* _Directions_
Find the line that contains "CSS中一个公认的公理：**" in the entries below. Write out that line and all that follow it, unchanged and alone.

* _Data for processing_

####################

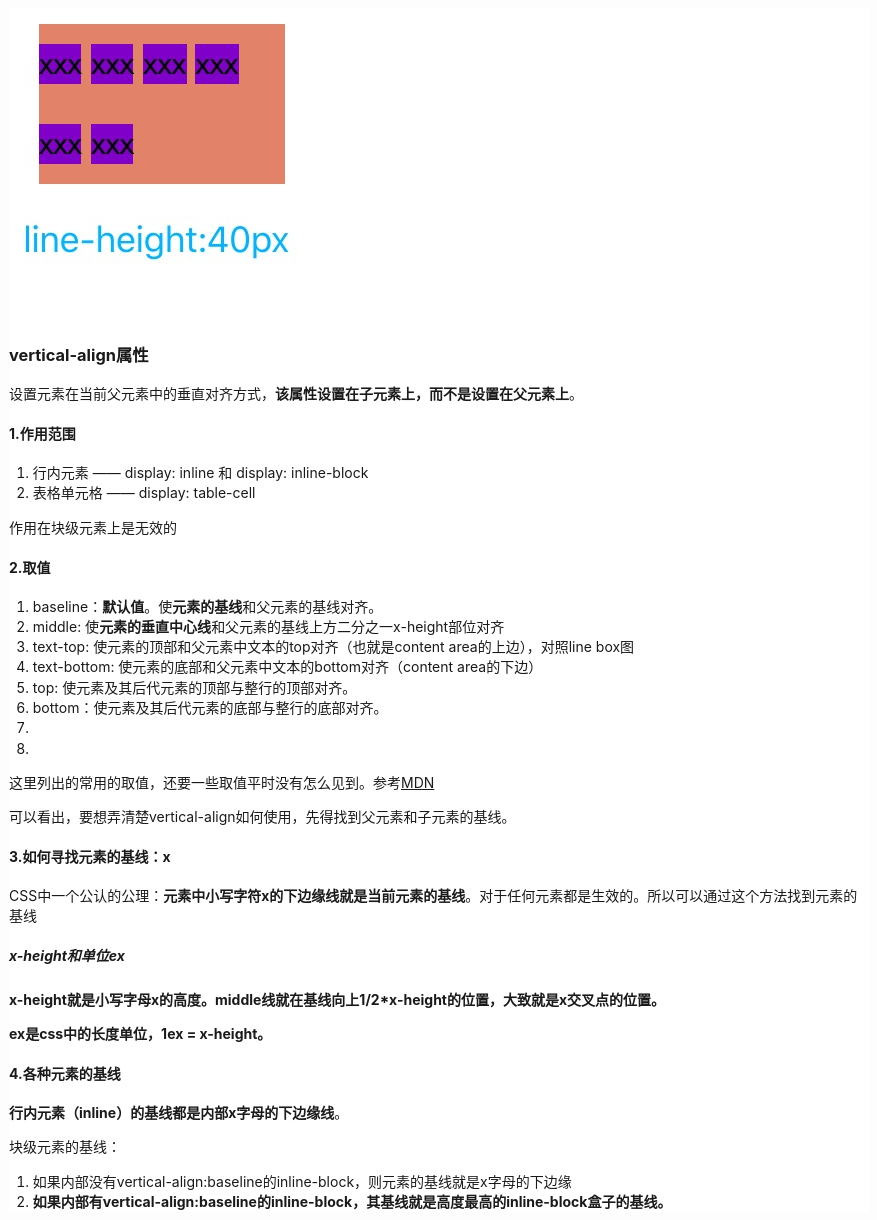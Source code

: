 ![linebox10.jpg](./images/linebox10.jpg)


### vertical-align属性
设置元素在当前父元素中的垂直对齐方式，**该属性设置在子元素上，而不是设置在父元素上**。
#### 1.作用范围
1. 行内元素 —— display: inline 和 display: inline-block
2. 表格单元格 —— display: table-cell

作用在块级元素上是无效的

#### 2.取值
1. baseline：**默认值**。使**元素的基线**和父元素的基线对齐。
2. middle: 使**元素的垂直中心线**和父元素的基线上方二分之一x-height部位对齐
3. text-top: 使元素的顶部和父元素中文本的top对齐（也就是content area的上边），对照line box图
4. text-bottom: 使元素的底部和父元素中文本的bottom对齐（content area的下边）
5. top: 使元素及其后代元素的顶部与整行的顶部对齐。
6. bottom：使元素及其后代元素的底部与整行的底部对齐。
7. [length]: 使元素的基线对齐到父元素的基线之上的给定长度。可以是负数。
8. [percentage]: 使元素的基线对齐到父元素的基线之上的给定百分比，该百分比是line-height属性的百分比。可以是负数。

这里列出的常用的取值，还要一些取值平时没有怎么见到。参考[MDN](https://developer.mozilla.org/zh-CN/docs/Web/CSS/vertical-align)

可以看出，要想弄清楚vertical-align如何使用，先得找到父元素和子元素的基线。

#### 3.如何寻找元素的基线：x
CSS中一个公认的公理：**元素中小写字符x的下边缘线就是当前元素的基线**。对于任何元素都是生效的。所以可以通过这个方法找到元素的基线

##### x-height和单位ex
**x-height就是小写字母x的高度。middle线就在基线向上1/2*x-height的位置，大致就是x交叉点的位置。**

**ex是css中的长度单位，1ex = x-height。**


#### 4.各种元素的基线
**行内元素（inline）的基线都是内部x字母的下边缘线**。

块级元素的基线：
1. 如果内部没有vertical-align:baseline的inline-block，则元素的基线就是x字母的下边缘
2. **如果内部有vertical-align:baseline的inline-block，其基线就是高度最高的inline-block盒子的基线。**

####################

* _Expected output_
CSS中一个公认的公理：**元素中小写字符x的下边缘线就是当前元素的基线**。对于任何元素都是生效的。所以可以通过这个方法找到元素的基线

##### x-height和单位ex
**x-height就是小写字母x的高度。middle线就在基线向上1/2*x-height的位置，大致就是x交叉点的位置。**

**ex是css中的长度单位，1ex = x-height。**


#### 4.各种元素的基线
**行内元素（inline）的基线都是内部x字母的下边缘线**。

块级元素的基线：
1. 如果内部没有vertical-align:baseline的inline-block，则元素的基线就是x字母的下边缘
2. **如果内部有vertical-align:baseline的inline-block，其基线就是高度最高的inline-block盒子的基线。**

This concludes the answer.